Hay dos cosas que me hacen regresar a la infancia a la velocidad de la luz: Los Transformers y la música de Michael Jackson. Curiosamente, la semana pasada, ambos coincidieron en mi vida. Los primeros en la segunda (malaza) recreación de Michael Bay y el segundo con la noticia de su trágica muerte. Claro, a estas alturas, el hecho de que yo esté hablando con tanta nostalgia de Transformers y Michael Jackson en vez de Dragon Ball Z o los Jonas Brothers, revela inevitablemente dos cosas: uno: cualquier tiempo pasado fue mejor y dos: ya estoy jodidamente tío.

La muerte del denominado “Rey del Pop” fue algo que tomó por sorpresa a todos.  Primero me habían llamado para avisarme que Alicia Delgado había muerto y luego para decirme lo mismo de Michael Jackson. Mi primera reacción (lógica) fue: “esto debe ser una joda de esas que circulan en Internet” (total, alguna vez, hasta mataron a Tongo).

Casi de inmediato busqué en las noticias y descubrí los portales informativos que acuñaban a raudales la máxima francesa: “El Rey ha muerto”.  CNN repetía la imagen del helicóptero trasladando el cuerpo sin vida de Jackson hacia la morgue y los canales musicales como VH1 inundaban sus cortes con microsemblanzas del creador de Thriller.

Dos días antes Helen me llevó casi a la fuerza a ver el estreno de Transformers II. A diferencia de la primera, que me hizo temblar de emoción al ver en la pantalla grande a Optimus Prime, esta vez sentí que Michael Bay estuvo más empeñado en mostrar el culo de Megan Fox que en continuar una historia medianamente creíble.

Salí del cine consternado, con un frío de mierda y con ganas urgentes de mear. Esa película había ultrajado mis recuerdos de infancia y a pesar de haber incluido a Ravage y los Constructicons en esta historia, era evidente que ese día Optimus se sacudía en su cripta.

Pero si en Cibertron la cagaban con una historia torreja, en la tierra el reino del pop se quedaba sin monarca. Había muerto el “Icono de los ochentas”, aquel que inspiró actuaciones en colegios, programas de TV, polladas, plazas, centros penitenciarios, etc.

Ni yo me pude librar del influjo de Michael Jackson. En 1985 durante mis épocas de niño primarioso, fui parte del grupo de zombies que hizo una presentación en el auditorio del Colegio Fanning a ritmo de Thriller. Aún recuerdo la máscara de plástico que llevaba y con la cual me cagaba de calor a cada paso. De esa genial actuación, aún conservo la ropa raída manchada con tempera roja, un par de zapatos negros y algunos fotos que no las muestro por decoro.

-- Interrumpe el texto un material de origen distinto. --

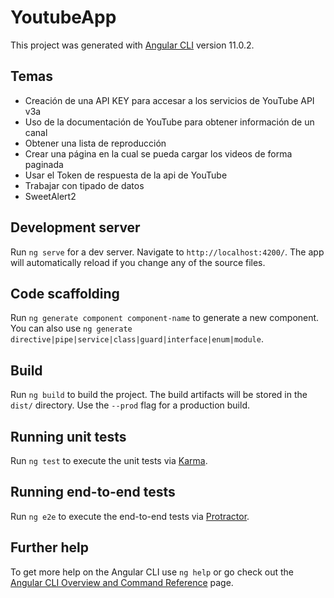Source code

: # YoutubeApp

This project was generated with [Angular CLI](https://github.com/angular/angular-cli) version 11.0.2.

## Temas

* Creación de una API KEY para accesar a los servicios de YouTube API v3a
* Uso de la documentación de YouTube para obtener información de un canal
* Obtener una lista de reproducción
* Crear una página en la cual se pueda cargar los videos de forma paginada
* Usar el Token de respuesta de la api de YouTube
* Trabajar con tipado de datos
* SweetAlert2

## Development server

Run `ng serve` for a dev server. Navigate to `http://localhost:4200/`. The app will automatically reload if you change any of the source files.

## Code scaffolding

Run `ng generate component component-name` to generate a new component. You can also use `ng generate directive|pipe|service|class|guard|interface|enum|module`.

## Build

Run `ng build` to build the project. The build artifacts will be stored in the `dist/` directory. Use the `--prod` flag for a production build.

## Running unit tests

Run `ng test` to execute the unit tests via [Karma](https://karma-runner.github.io).

## Running end-to-end tests

Run `ng e2e` to execute the end-to-end tests via [Protractor](http://www.protractortest.org/).

## Further help

To get more help on the Angular CLI use `ng help` or go check out the [Angular CLI Overview and Command Reference](https://angular.io/cli) page.
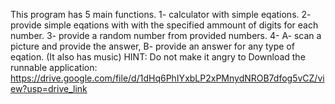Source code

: This program has 5 main functions. 1- calculator with simple eqations. 2- provide simple eqations with with the specified ammount of digits for each number. 3- provide a random number from provided numbers.
4- A- scan a picture and provide the answer, B- provide an answer for any type of eqation. (It also has music)
HINT: Do not make it angry
to Download the runnable application:
https://drive.google.com/file/d/1dHq6PhIYxbLP2xPMnydNROB7dfog5vCZ/view?usp=drive_link
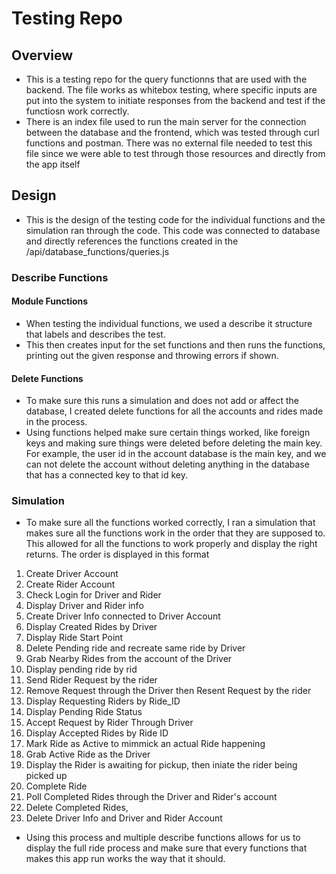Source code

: # Testing Repo 

## Overview

- This is a testing repo for the query functionns that are used with the backend. The file works as whitebox testing, where specific inputs are put into the system to initiate responses from the backend and test if the functiosn work correctly.
- There is an index file used to run the main server for the connection between the database and the frontend, which was tested through curl functions and postman. There was no external file needed to test this file since we were able to test through those resources and directly from the app itself

## Design 

- This is the design of the testing code for the individual functions and the simulation ran through the code. This code was connected to database and directly references the functions created in the /api/database_functions/queries.js

### Describe Functions

#### Module Functions 
- When testing the individual functions, we used a describe it structure that labels and describes the test. 
- This then creates input for the set functions and then runs the functions, printing out the given response and throwing errors if shown. 

#### Delete Functions 
- To make sure this runs a simulation and does not add or affect the database, I created delete functions for all the accounts and rides made in the process. 
- Using functions helped make sure certain things worked, like foreign keys and making sure things were deleted before deleting the main key. For example, the user id in the account database is the main key, and we can not delete the account without deleting anything in the database that has a connected key to that id key. 

### Simulation 
- To make sure all the functions worked correctly, I ran a simulation that makes sure all the functions work in the order that they are supposed to. This allowed for all the functions to work properly and display the right returns. The order is displayed in this format
1) Create Driver Account
2) Create Rider Account
3) Check Login for Driver and Rider
4) Display Driver and Rider info
5) Create Driver Info connected to Driver Account
6) Display Created Rides by Driver
7) Display Ride Start Point
8) Delete Pending ride and recreate same ride by Driver
9) Grab Nearby Rides from the account of the Driver
10) Display pending ride by rid
11) Send Rider Request by the rider
12) Remove Request through the Driver then Resent Request by the rider
13) Display Requesting Riders by Ride_ID
14) Display Pending Ride Status 
15) Accept Request by Rider Through Driver
16) Display Accepted Rides by Ride ID
17) Mark Ride as Active to mimmick an actual Ride happening
18) Grab Active Ride as the Driver
19) Display the Rider is awaiting for pickup, then iniate the rider being picked up
20) Complete Ride
21) Poll Completed Rides through the Driver and Rider's account
22) Delete Completed Rides,
23) Delete Driver Info and Driver and Rider Account 
- Using this process and multiple describe functions allows for us to display the full ride process and make sure that every functions that makes this app run works the way that it should. 

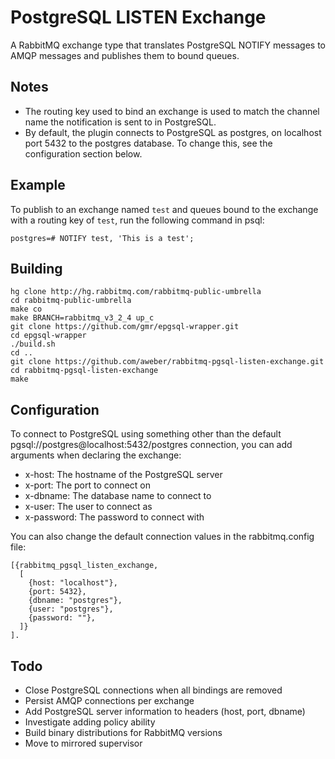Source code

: PostgreSQL LISTEN Exchange
==========================
A RabbitMQ exchange type that translates PostgreSQL NOTIFY messages to AMQP
messages and publishes them to bound queues.

Notes
-----

- The routing key used to bind an exchange is used to match the channel name the notification is sent to in PostgreSQL.
- By default, the plugin connects to PostgreSQL as postgres, on localhost port 5432 to the postgres database. To change this, see the configuration section below.

Example
-------

To publish to an exchange named `test` and queues bound to the exchange with a routing key of `test`, run the following command in psql:

    postgres=# NOTIFY test, 'This is a test';

Building
--------

    hg clone http://hg.rabbitmq.com/rabbitmq-public-umbrella
    cd rabbitmq-public-umbrella
    make co
    make BRANCH=rabbitmq_v3_2_4 up_c
    git clone https://github.com/gmr/epgsql-wrapper.git
    cd epgsql-wrapper
    ./build.sh
    cd ..
    git clone https://github.com/aweber/rabbitmq-pgsql-listen-exchange.git
    cd rabbitmq-pgsql-listen-exchange
    make

Configuration
-------------
To connect to PostgreSQL using something other than the default
pgsql://postgres@localhost:5432/postgres connection, you can add arguments
when declaring the exchange:

- x-host: The hostname of the PostgreSQL server
- x-port: The port to connect on
- x-dbname: The database name to connect to
- x-user: The user to connect as
- x-password: The password to connect with

You can also change the default connection values in the rabbitmq.config file:

    [{rabbitmq_pgsql_listen_exchange,
      [
        {host: "localhost"},
        {port: 5432},
        {dbname: "postgres"},
        {user: "postgres"},
        {password: ""},
      ]}
    ].

Todo
----

- Close PostgreSQL connections when all bindings are removed
- Persist AMQP connections per exchange
- Add PostgreSQL server information to headers (host, port, dbname)
- Investigate adding policy ability
- Build binary distributions for RabbitMQ versions
- Move to mirrored supervisor
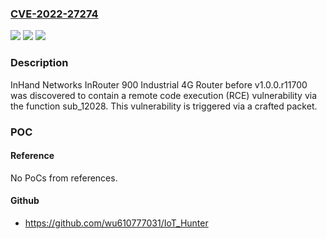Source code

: ### [CVE-2022-27274](https://cve.mitre.org/cgi-bin/cvename.cgi?name=CVE-2022-27274)
![](https://img.shields.io/static/v1?label=Product&message=n%2Fa&color=blue)
![](https://img.shields.io/static/v1?label=Version&message=n%2Fa&color=blue)
![](https://img.shields.io/static/v1?label=Vulnerability&message=n%2Fa&color=brighgreen)

### Description

InHand Networks InRouter 900 Industrial 4G Router before v1.0.0.r11700 was discovered to contain a remote code execution (RCE) vulnerability via the function sub_12028. This vulnerability is triggered via a crafted packet.

### POC

#### Reference
No PoCs from references.

#### Github
- https://github.com/wu610777031/IoT_Hunter

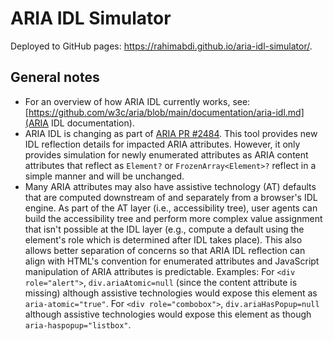 # ARIA IDL Simulator

Deployed to GitHub pages: https://rahimabdi.github.io/aria-idl-simulator/.

## General notes

- For an overview of how ARIA IDL currently works, see: [https://github.com/w3c/aria/blob/main/documentation/aria-idl.md](ARIA IDL documentation).
- ARIA IDL is changing as part of [ARIA PR #2484](https://github.com/w3c/aria/pull/2484). This tool provides new IDL reflection details for impacted ARIA attributes. However, it only provides simulation for newly enumerated attributes as ARIA content attributes that reflect as `Element?` or `FrozenArray<Element>?` reflect in a simple manner and will be unchanged.
- Many ARIA attributes may also have assistive technology (AT) defaults that are computed downstream of and separately from a browser's IDL engine. As part of the AT layer (i.e., accessibility tree), user agents can build the accessibility tree and perform more complex value assignment that isn't possible at the IDL layer (e.g., compute a default using the element's role which is determined after IDL takes place). This also allows better separation of concerns so that ARIA IDL reflection can align with HTML's convention for enumerated attributes and JavaScript manipulation of ARIA attributes is predictable. Examples:
For `<div role="alert">`, `div.ariaAtomic=null` (since the content attribute is missing) although assistive technologies would expose this element as `aria-atomic="true"`.
For `<div role="combobox">`, `div.ariaHasPopup=null` although assistive technologies would expose this element as though `aria-haspopup="listbox"`.
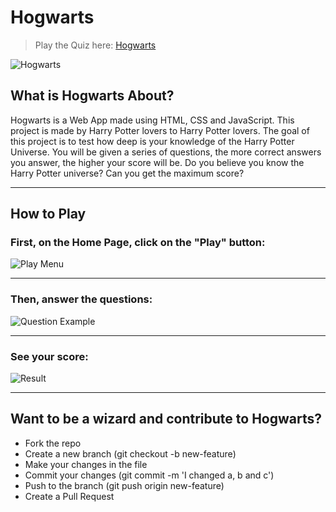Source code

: # Hogwarts 

> Play the Quiz here: [Hogwarts](https://hogwarts-web-app.herokuapp.com/)

![Hogwarts](https://i.ibb.co/hs7hYCj/Screenshot-2021-10-06-124630.png)

## What is Hogwarts About?

Hogwarts is a Web App made using HTML, CSS and JavaScript.
This project is made by Harry Potter lovers to Harry Potter lovers.
The goal of this project is to test how deep is your knowledge of the Harry Potter Universe.
You will be given a series of questions, the more correct answers you answer, the higher your score will be.
Do you believe you know the Harry Potter universe? 
Can you get the maximum score?

---

## How to Play

### First, on the Home Page, click on the "Play" button:

![Play Menu](https://i.ibb.co/L1fV5yT/Screenshot-2021-10-06-123244.png )

---

### Then, answer the questions:

![Question Example](https://i.ibb.co/r3Jk3nP/Screenshot-2021-10-06-123429.png )

---

### See your score:
![Result](https://i.ibb.co/SnDjyw5/Screenshot-2021-10-06-123618.png )


---


## Want to be a wizard and contribute to Hogwarts?

- Fork the repo
- Create a new branch (git checkout -b new-feature)
- Make your changes in the file
- Commit your changes (git commit -m 'I changed a, b and c')
- Push to the branch (git push origin new-feature)
- Create a Pull Request
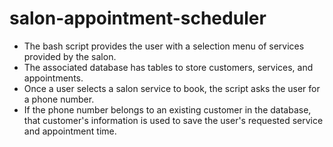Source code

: # salon-appointment-scheduler
- The bash script provides the user with a selection menu of services provided by the salon.
- The associated database has tables to store customers, services, and appointments.
- Once a user selects a salon service to book, the script asks the user for a phone number.
- If the phone number belongs to an existing customer in the database, that customer's information is used to save the user's requested service and appointment time.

Creo que el impacto de la muerte de Michael Jackson se da por la conexión directa con nuestra infancia (sobre todo de los que nacimos en los setentas y ochentas) y porque es sin duda el sello blanco y negro de una época.

Jackson es una postal de la época del Atari y de Pac Man, de los Tocacasettes y los televisores de madera, de Cyndi Lauper y Top Gun, de los Gobots y los Transformers.

Muere con él un símbolo de nuestra infancia, aquel que en sus pasos lunares y en sus casacas rojas, nos escondía el reloj del tiempo y al igual que en un cuadro de Dorian Gray nos envejecía a escondidas. Hoy que se apagaron las luces nos damos cuenta que ya no somos niños, que no hay que levantarse a las 6 de la mañana para tomar desayuno con leche ENCI, que ya no hay ENATRUS, ni TV´s con perilla. Solo queda la constancia inexorable de que la vida suele ser tan fugaz como un paso del jóven Michael.